Arrau Arrau Arrau Arrau...
The masterclass was very helpful for me -the only problem was that I liked her suggested fingering for the important 16ths theme so much
And I'm not coaching here! I'm learning along with everyone else!
Wow! Just the thing I have been doing for two years already. I am also an amateur of 51 y.o. mostly selftaught. Although I started learning piano being 6 (once a week), I entered a music school at 9 to gave it up after 3 next years. Occasionally I tried later to continue by myself, when being adult, but only at 48 I got enough time to devote myself to piano. Now I am 51 and practice on DP Roland FP-7.I am still not ready to publish my progress with Appassionata on YouTube, as I consider it too slopy yet, and I am not satisfied with my technique on it. Still, I do record draft audio to mark and follow my progress on the piece. The last recordings were made a couple months ago and I may share them, for comparion reasons only:Part 1 https://www.divshare.com/download/16203781-1e9Part 2 https://www.divshare.com/download/16145597-b32Part 3 https://www.divshare.com/download/16140548-3d3I never found a printed guide on learning the Appassionata, therefore it may indeed be interesting and useful to share thoughts about obstacles and interpreations in it with others, who is doing the same.By the way, I am a Russian, living far to east from Moscow, so do not pay much attention to my English errors ))
Really felt down tonight and felt like giving up if I am honest.

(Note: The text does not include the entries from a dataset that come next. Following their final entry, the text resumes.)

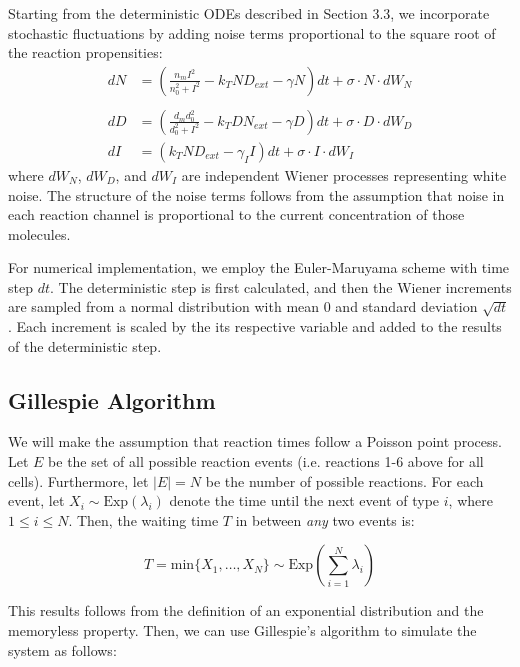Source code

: \documentclass{article}
\begin{document}
\begin{flushleft}
Starting from the deterministic ODEs described in Section 3.3, we incorporate stochastic fluctuations by adding noise terms proportional to the square root of the reaction propensities:
$$
\begin{aligned}
  dN &= \left( \frac{n_{m}I^2}{n_{0}^2 + I^2} - k_{T}ND_{ext} - \gamma N \right) dt + \sigma \cdot N \cdot dW_{N} \\ \\[5pt]
  dD &= \left( \frac{d_{m}d_{0}^2}{d_{0}^2 + I^2} - k_{T}DN_{ext} - \gamma D \right)  dt + \sigma \cdot D \cdot dW_{D}  \\[5pt]
  dI &= \left( k_{T}ND_{ext} - \gamma_{I}I \right) dt + \sigma \cdot I \cdot dW_{I}
\end{aligned}
$$
where $dW_N$, $dW_D$, and $dW_I$ are independent Wiener processes representing white noise. The structure of the noise terms follows from the assumption that noise in each reaction channel is proportional to the current concentration of those molecules. \par

For numerical implementation, we employ the Euler-Maruyama scheme with time step $dt$. The deterministic step is first calculated, and then the Wiener increments are sampled from a normal distribution with mean 0 and standard deviation $\sqrt{dt}$. Each increment is scaled by the its respective variable and added to the results of the deterministic step.

\subsection{Gillespie Algorithm}

We will make the assumption that reaction times follow a Poisson point process. Let $E$ be the set of all possible reaction events (i.e. reactions 1-6 above for all cells). Furthermore, let $|E| = N$ be the number of possible reactions. For each event, let $X_{i} \sim \text{Exp}(\lambda_{i})$ denote the time until the next event of type $i$, where $1 \leq i \leq N$. Then, the waiting time $T$ in between \emph{any} two events is:

$$
T = \text{min} \{ X_{1}, \dots, X_{N} \} \sim \text{Exp}\left( \sum_{i = 1}^{N} \lambda_{i} \right) 
$$

This results follows from the definition of an exponential distribution and the memoryless property. Then, we can use Gillespie's algorithm to simulate the system as follows:

\medskip


\end{flushleft}
\end{document}
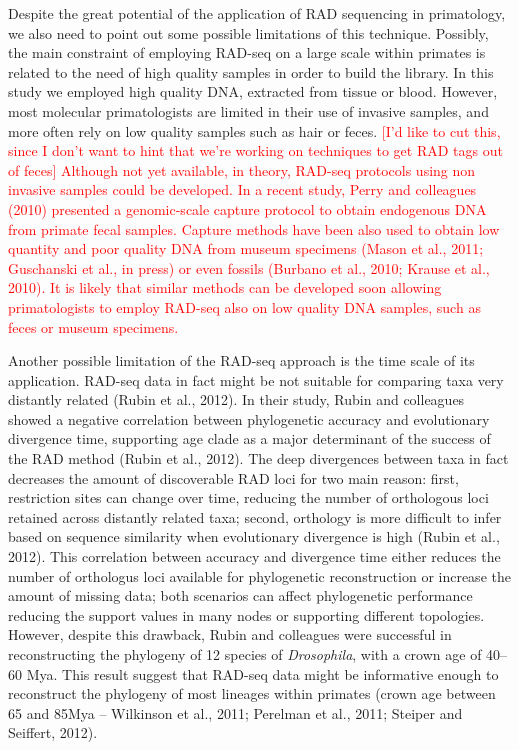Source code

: \documentclass[12pt]{article}
\begin{document}
Despite the great potential of the application of RAD sequencing in primatology, we also need to point out some possible limitations of this technique. Possibly, the main constraint of employing RAD-seq on a large scale within primates is related to the need of high quality samples in order to build the library. In this study we employed high quality DNA, extracted from tissue or blood. However, most molecular primatologists are limited in their use of invasive samples, and more often rely on low quality samples such as hair or feces. \textcolor{red}{[I'd like to cut this, since I don't want to hint that we're working on techniques to get RAD tags out of feces] Although not yet available, in theory, RAD-seq protocols using non invasive samples could be developed. In a recent study, Perry and colleagues (2010) presented a genomic-scale capture protocol to obtain endogenous DNA from primate fecal samples. Capture methods have been also used to obtain low quantity and poor quality DNA from museum specimens (Mason et al., 2011; Guschanski et al., in press) or even fossils (Burbano et al., 2010; Krause et al., 2010). It is likely that similar methods can be developed soon allowing primatologists to employ RAD-seq also on low quality DNA samples, such as feces or museum specimens.}

Another possible limitation of the RAD-seq approach is the time scale of its application. RAD-seq data in fact might be not suitable for comparing taxa very distantly related (Rubin et al., 2012). In their study, Rubin and colleagues showed a negative correlation between phylogenetic accuracy and evolutionary divergence time, supporting age clade as a major determinant of the success of the RAD method (Rubin et al., 2012). The deep divergences between taxa in fact decreases the amount of discoverable RAD loci for two main reason: first, restriction sites can change over time, reducing the number of orthologous loci retained across distantly related taxa; second, orthology is more difficult to infer based on sequence similarity when evolutionary divergence is high (Rubin et al., 2012). This correlation between accuracy and divergence time either reduces the number of orthologus loci available for phylogenetic reconstruction or increase the amount of missing data; both scenarios can affect phylogenetic performance reducing the support values in many nodes or supporting different topologies. However, despite this drawback, Rubin and colleagues were successful in reconstructing the phylogeny of 12 species of \emph{Drosophila}, with a crown age of 40–60 Mya. This result suggest that RAD-seq data might be informative enough to reconstruct the phylogeny of most lineages within primates (crown age between 65 and 85Mya – Wilkinson et al., 2011; Perelman et al., 2011; Steiper and Seiffert, 2012).
\end{document}
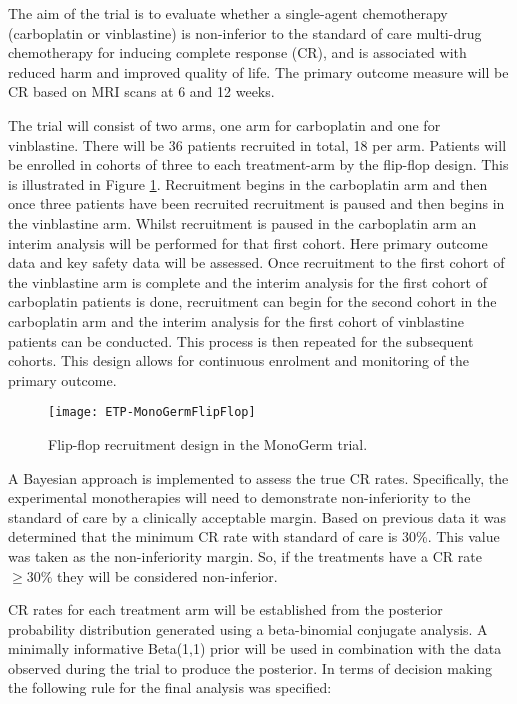 The aim of the trial is to evaluate whether a single-agent chemotherapy (carboplatin or vinblastine) is non-inferior to	the standard of care multi-drug chemotherapy for inducing complete response (CR), and is associated with reduced harm and improved quality of life. The primary outcome measure will be CR based on MRI scans at 6 and 12 weeks. 

The trial will consist of two arms, one arm for carboplatin and one for vinblastine. There will be 36 patients recruited in total, 18 per arm. Patients will be enrolled in cohorts of three to each treatment-arm by the flip-flop design. This is illustrated in Figure \ref{fig_etp:MonoGermFlipFlop}. Recruitment begins in the carboplatin arm and then once three patients have been recruited recruitment is paused and then begins in the vinblastine arm. Whilst recruitment is paused in the carboplatin arm an interim analysis will be performed for that first cohort. Here primary outcome data and key safety data will be assessed. Once recruitment to the first cohort of the vinblastine arm is complete and the interim analysis for the first cohort of carboplatin patients is done, recruitment can begin for the second cohort in the carboplatin arm and the interim analysis for the first cohort of vinblastine patients can be conducted. This process is then repeated for the subsequent cohorts. This design allows for continuous enrolment and monitoring of the primary outcome. 

\begin{figure}[h!]
	\centering
	\caption{Flip-flop recruitment design in the MonoGerm trial.}
	\label{fig_etp:MonoGermFlipFlop}
	\texttt{[image: ETP-MonoGermFlipFlop]}
\end{figure}

A Bayesian approach is implemented to assess the true CR rates. Specifically, the experimental monotherapies will need to demonstrate non-inferiority to the standard of care by a clinically acceptable margin. Based on previous data it was determined that the minimum CR rate with standard of care is 30\%. This value was taken as the non-inferiority margin. So, if the treatments have a CR rate $\geq30$\% they will be considered non-inferior. 

CR rates for each treatment arm will be established from the posterior probability distribution generated using a beta-binomial conjugate analysis. A minimally informative Beta(1,1) prior will be used in combination with the data observed during the trial to produce the posterior. In terms of decision making the following rule for the final analysis was specified: 

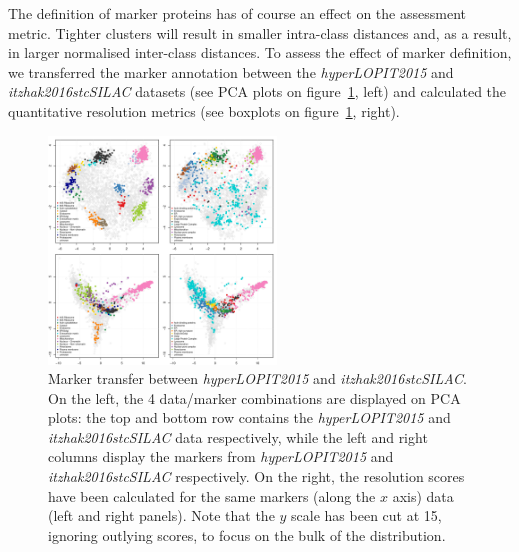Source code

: \documentclass[12pt]{article}\usepackage[]{graphicx}\usepackage[]{color}
\begin{document}
The definition of marker proteins has of course an effect on the
assessment metric. Tighter clusters will result in smaller intra-class
distances and, as a result, in larger normalised inter-class
distances. To assess the effect of marker definition, we transferred
the marker annotation between the \textit{hyperLOPIT2015} and
\textit{itzhak2016stcSILAC} datasets (see PCA plots on
figure~\ref{fig:mrkswtch}, left) and calculated the quantitative
resolution metrics (see boxplots on figure~\ref{fig:mrkswtch},
right).

\begin{figure}[h]
  \centering
  \includegraphics[width = 0.54\textwidth]{mrkswtch-pca.pdf}
  \caption{Marker transfer between \textit{hyperLOPIT2015} and
    \textit{itzhak2016stcSILAC}. On the left, the 4 data/marker
    combinations are displayed on PCA plots: the top and bottom row
    contains the \textit{hyperLOPIT2015} and
    \textit{itzhak2016stcSILAC} data respectively, while the left and
    right columns display the markers from \textit{hyperLOPIT2015} and
    \textit{itzhak2016stcSILAC} respectively. On the right, the
    resolution scores have been calculated for the same markers (along
    the $x$ axis) data (left and right panels). Note that the $y$
    scale has been cut at 15, ignoring outlying scores, to focus on
    the bulk of the distribution. }
  \label{fig:mrkswtch}
\end{figure}
\end{document}
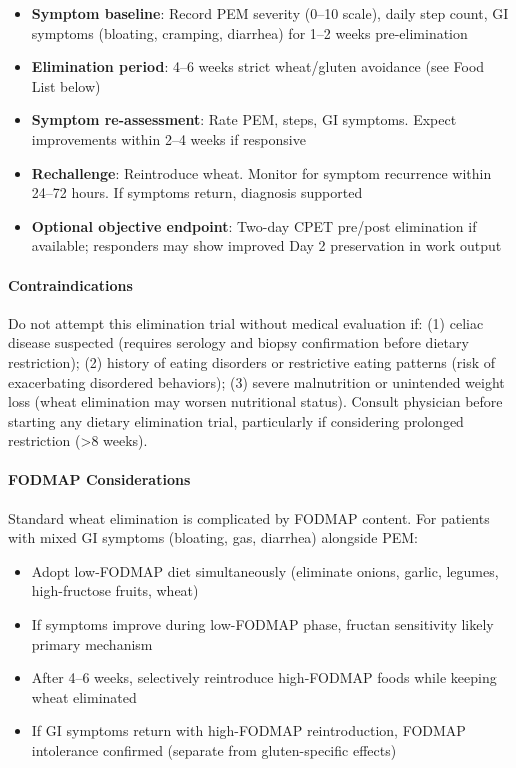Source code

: \begin{itemize}
    \item \textbf{Symptom baseline}: Record PEM severity (0--10 scale), daily step count, GI symptoms (bloating, cramping, diarrhea) for 1--2 weeks pre-elimination
    \item \textbf{Elimination period}: 4--6 weeks strict wheat/gluten avoidance (see Food List below)
    \item \textbf{Symptom re-assessment}: Rate PEM, steps, GI symptoms. Expect improvements within 2--4 weeks if responsive
    \item \textbf{Rechallenge}: Reintroduce wheat. Monitor for symptom recurrence within 24--72 hours. If symptoms return, diagnosis supported
    \item \textbf{Optional objective endpoint}: Two-day CPET pre/post elimination if available; responders may show improved Day 2 preservation in work output
\end{itemize}

\paragraph{Contraindications}

Do not attempt this elimination trial without medical evaluation if: (1) celiac disease suspected (requires serology and biopsy confirmation before dietary restriction); (2) history of eating disorders or restrictive eating patterns (risk of exacerbating disordered behaviors); (3) severe malnutrition or unintended weight loss (wheat elimination may worsen nutritional status). Consult physician before starting any dietary elimination trial, particularly if considering prolonged restriction (>8 weeks).

\paragraph{FODMAP Considerations}

Standard wheat elimination is complicated by FODMAP content. For patients with mixed GI symptoms (bloating, gas, diarrhea) alongside PEM:

\begin{itemize}
    \item Adopt low-FODMAP diet simultaneously (eliminate onions, garlic, legumes, high-fructose fruits, wheat)
    \item If symptoms improve during low-FODMAP phase, fructan sensitivity likely primary mechanism
    \item After 4--6 weeks, selectively reintroduce high-FODMAP foods while keeping wheat eliminated
    \item If GI symptoms return with high-FODMAP reintroduction, FODMAP intolerance confirmed (separate from gluten-specific effects)
\end{itemize}

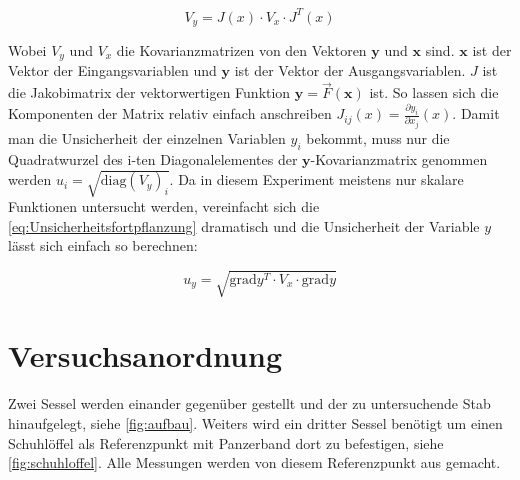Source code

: \documentclass[11pt,ngerman]{scrartcl}
\begin{document}
\begin{equation}
	\label{eq:Unsicherheitsfortpflanzung}
	V_y = J(x) \cdot V_x \cdot J^{T}(x)
\end{equation}

Wobei $V_y$ und $V_x$ die Kovarianzmatrizen von den Vektoren $\bm{y}$ und $\bm{x}$ sind.
$\bm{x}$ ist der Vektor der Eingangsvariablen und $\bm{y}$ ist der Vektor der Ausgangsvariablen.
$J$ ist die Jakobimatrix der vektorwertigen Funktion $\bm{y} = \vec{F}(\bm{x})$ ist.
So lassen sich die Komponenten der Matrix relativ einfach anschreiben $J_{ij}(x) = \frac{\partial{y_i}}{\partial{x_j}}(x)$.
Damit man die Unsicherheit der einzelnen Variablen $y_i$ bekommt, muss nur die Quadratwurzel des i-ten Diagonalelementes der
$\bm{y}$-Kovarianzmatrix genommen werden $u_i= \sqrt{\mathrm{diag}(V_y)_i}$.
Da in diesem Experiment meistens nur skalare Funktionen untersucht werden, vereinfacht
sich die \autoref{eq:Unsicherheitsfortpflanzung} dramatisch und die Unsicherheit
der Variable $y$ lässt sich einfach so berechnen:

\begin{equation}
	\label{eq:graduncentainty}
	u_y = \sqrt{\mathrm{grad} y^T \cdot V_x \cdot \mathrm{grad} y}
\end{equation}

\section{Versuchsanordnung}
\label{sec:versuchsanordnung}
Zwei Sessel werden einander gegenüber gestellt und der zu untersuchende Stab
hinaufgelegt, siehe \autoref{fig:aufbau}. Weiters wird ein dritter Sessel
benötigt um einen Schuhlöffel als Referenzpunkt mit
Panzerband dort zu befestigen, siehe
\autoref{fig:schuhloffel}. Alle Messungen werden von diesem Referenzpunkt aus
gemacht.
\end{document}
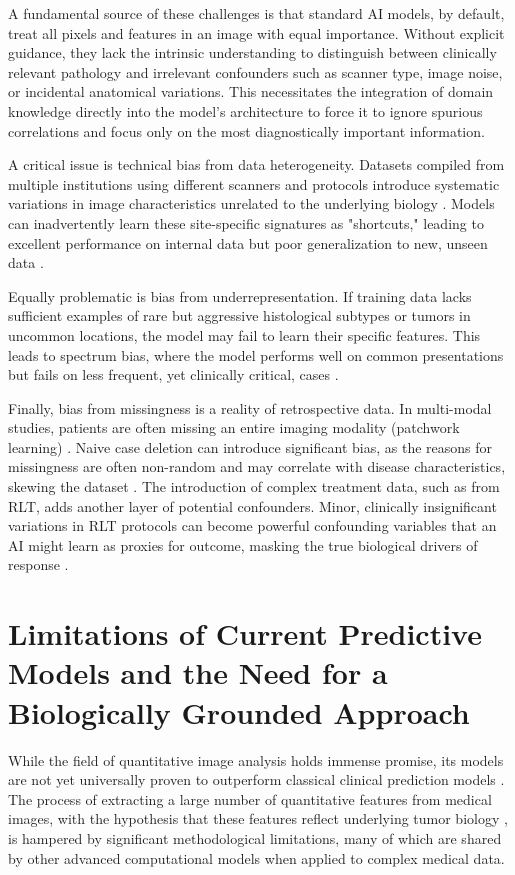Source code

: \documentclass[11pt, a4paper]{article}
\begin{document}
A fundamental source of these challenges is that standard AI models, by default, treat all pixels and features in an image with equal importance. Without explicit guidance, they lack the intrinsic understanding to distinguish between clinically relevant pathology and irrelevant confounders such as scanner type, image noise, or incidental anatomical variations. This necessitates the integration of domain knowledge directly into the model's architecture to force it to ignore spurious correlations and focus only on the most diagnostically important information.

A critical issue is technical bias from data heterogeneity. Datasets compiled from multiple institutions using different scanners and protocols introduce systematic variations in image characteristics unrelated to the underlying biology \cite{SeoniShahini2024, HadjiiskiCha2023}. Models can inadvertently learn these site-specific signatures as "shortcuts," leading to excellent performance on internal data but poor generalization to new, unseen data \cite{LuoHuang2024, SouzaWinder2024}.

Equally problematic is bias from underrepresentation. If training data lacks sufficient examples of rare but aggressive histological subtypes or tumors in uncommon locations, the model may fail to learn their specific features. This leads to spectrum bias, where the model performs well on common presentations but fails on less frequent, yet clinically critical, cases \cite{Kocak2022, HattKrizsan2022}.

Finally, bias from missingness is a reality of retrospective data. In multi-modal studies, patients are often missing an entire imaging modality (patchwork learning) \cite{TerrailAyed2022}. Naive case deletion can introduce significant bias, as the reasons for missingness are often non-random and may correlate with disease characteristics, skewing the dataset \cite{Kocak2022, MartnezGarcaHernndezLemus2022}. The introduction of complex treatment data, such as from RLT, adds another layer of potential confounders. Minor, clinically insignificant variations in RLT protocols can become powerful confounding variables that an AI might learn as proxies for outcome, masking the true biological drivers of response \cite{PatellKurian2023, SadaghianiSheikhbahaei2022, GeorgeSamuel2023}.

\section{Limitations of Current Predictive Models and the Need for a Biologically Grounded Approach}
While the field of quantitative image analysis holds immense promise, its models are not yet universally proven to outperform classical clinical prediction models \cite{MolinBarry2024, FerroCobelli2022}. The process of extracting a large number of quantitative features from medical images, with the hypothesis that these features reflect underlying tumor biology \cite{MohseniniaZamaniSiahkali2024}, is hampered by significant methodological limitations, many of which are shared by other advanced computational models when applied to complex medical data.
\end{document}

Really good, m1469. An excellent beginning. It was like slow-motion performance, which is what we have to aim for in early practising. That is, the musical intention bound to the fingers. It has pulse - maybe, overly accented, but this will disappear with speed - drama and clarity. Well, I've decided I can't wait for this thumb to heal completely, so I'm going to post something for the left hand today. That nasty part I talked about. Which wasn't too bad, m1469.
I will add a little bit about blind virtuosic play of the piece. I found that there are several modes of blind fast play in the course of learning. They differ in the way as the car gears differ. One may play blindly and fast but being at the lower gear, the finger mode. You feel speed and bang your fingers away, but nothing happens, quite discouraging. Then one day you are able to shift to a higher gear, where the hand motions are slightly different altogether, the attention focus leaves the fingers and goes up to hand, wrist and arm, the phrase mode. And later on you learn into, say, the piece mode (I am not there yet), when you mostly control large motions of the body, such as ones of the shoulders and thinks about music connections, general flow. Like climbing up a hierarchy. At the highest gear level, actually, you must brake yourself with speed. The Appassionata is written, as I perceive it, with a special intention to hide seething emotions under the hood. That is why one should not abuse it with loudness and speed. The listener may only guess himself that a fire is under the surface. A calm behavior of a world karate champion, who is able of much but demonstrates little. It is the more challenging task for the sonata, then getting to the speed. Thus, one should learn to the tempo and beyond it to be able to descend a step and make that impression. Hardly artificial cheating will do, one should be able to play the thing faster really (a real power under the surface, not a bluff and imitation) to play it in the proper way…
You're all intimidating me with these comments! I made a video - but like I said in it, it's only a thinking-out-loud video. Nothing to learn from it. Except maybe how dense I am. I've decided with my thumb the way it is, I'm going to learn the whole third movement with just the left hand and the metronome.
Very interesting this "caressing" idea. That is, using the first two falanges (?)in a brushing motion?I'm going to try it. You might have something there.
I just recently discovered that practising this with hands together is more useful -because I find you can almost make the left hand a puppet to the right hand -'as it were'
Bare in mind I haven't actually tried this.. My initial "physical" interpretation of the score is that the momentum from the arm should be forward on the 1-5 and backward(slightly) on the interval in the middle. If there is wrist movement it is that it will be higher in the middle, lower for 1-5.That would be for 2 semiquavers pulses.. Playing 4+ (51,23,51,23 fingering) should include something more like forward, back, down, forward.. So the octave on the beat should slightly more into the keys and be felt stronger (rhythmic impulse) than the one off the beat. Wrist would also be higher on the send octave than the first.. Which should help create the required pattern of arm movement.. Pinky probably sits a tiny bit infront of the thumb too in general.